“LIBOR” shall mean, for any applicable Interest Period with respect to any Eurodollar Loan, the rate per annum (rounded upwards, if necessary, to the nearest 1/100 of 1%) for deposits in Dollars for a period equal to such Interest Period appearing on the display designated on Reuters Screen LIBOR01 Page (or any successor page) as the London interbank offered rate for deposits in Dollars at approximately 11:00 a.m. (London, England time) on the day that is two (2) Business Days prior to the first day of the Interest Period; provided, that if the Administrative Agent determines that the relevant foregoing sources are unavailable for the relevant Interest Period, LIBOR shall mean the rate of interest determined by the Administrative Agent to be the average (rounded upward, if necessary, to the nearest 1/100th of 1%) of the rates per annum at which deposits in Dollars are offered to the Administrative Agent two (2) Business Days preceding the first day of such Interest Period by leading banks in the London interbank market as of or about 10:00 a.m. for delivery on the first day of such Interest Period, for the number of days comprised therein and in an amount comparable to the amount of the Eurodollar Loan of the Administrative Agent; provided, further, that, if LIBOR would be less than zero, such rate shall be deemed to be zero for purposes of this Agreement.

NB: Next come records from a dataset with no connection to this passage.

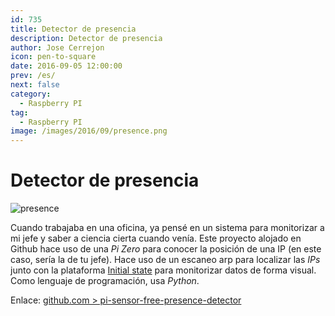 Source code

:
 ```yaml
---
id: 735
title: Detector de presencia
description: Detector de presencia
author: Jose Cerrejon
icon: pen-to-square
date: 2016-09-05 12:00:00
prev: /es/
next: false
category:
  - Raspberry PI
tag:
  - Raspberry PI
image: /images/2016/09/presence.png
---
```


# Detector de presencia

![presence](/images/2016/09/presence.png)

Cuando trabajaba en una oficina, ya pensé en un sistema para monitorizar a mi jefe y saber a ciencia cierta cuando venía. Este proyecto alojado en Github hace uso de una *Pi Zero* para conocer la posición de una IP (en este caso, sería la de tu jefe). Hace uso de un escaneo arp para localizar las *IPs* junto con la plataforma [Initial state](https://initialstate.com/) para monitorizar datos de forma visual. Como lenguaje de programación, usa *Python*.

Enlace: [github.com > pi-sensor-free-presence-detector](https://github.com/initialstate/pi-sensor-free-presence-detector/wiki)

“Lien” shall mean any mortgage, pledge, security interest, lien (statutory or otherwise), charge, encumbrance, hypothecation, assignment, deposit arrangement, or other arrangement having the practical effect of any of the foregoing or any preference, priority or other security agreement or preferential arrangement of any kind or nature whatsoever (including any conditional sale or other title retention agreement and any capital lease having the same economic effect as any of the foregoing). A covenant not to grant a Lien or a “negative pledge” shall not be determined a Lien for purposes of this Agreement.
“Loan Documents” shall mean, collectively, this Agreement, the LC Documents, the Fee Letters, all Notices of Borrowing, all Notices of Conversion/Continuation, the Intercreditor Agreement, if any, the Guarantee Agreement, the Borrower Guarantee Agreement, the Collateral Documents (if any), all collateral documents pursuant to Section 5.10(b), and any and all other instruments, agreements, documents and writings executed in connection with any of the foregoing.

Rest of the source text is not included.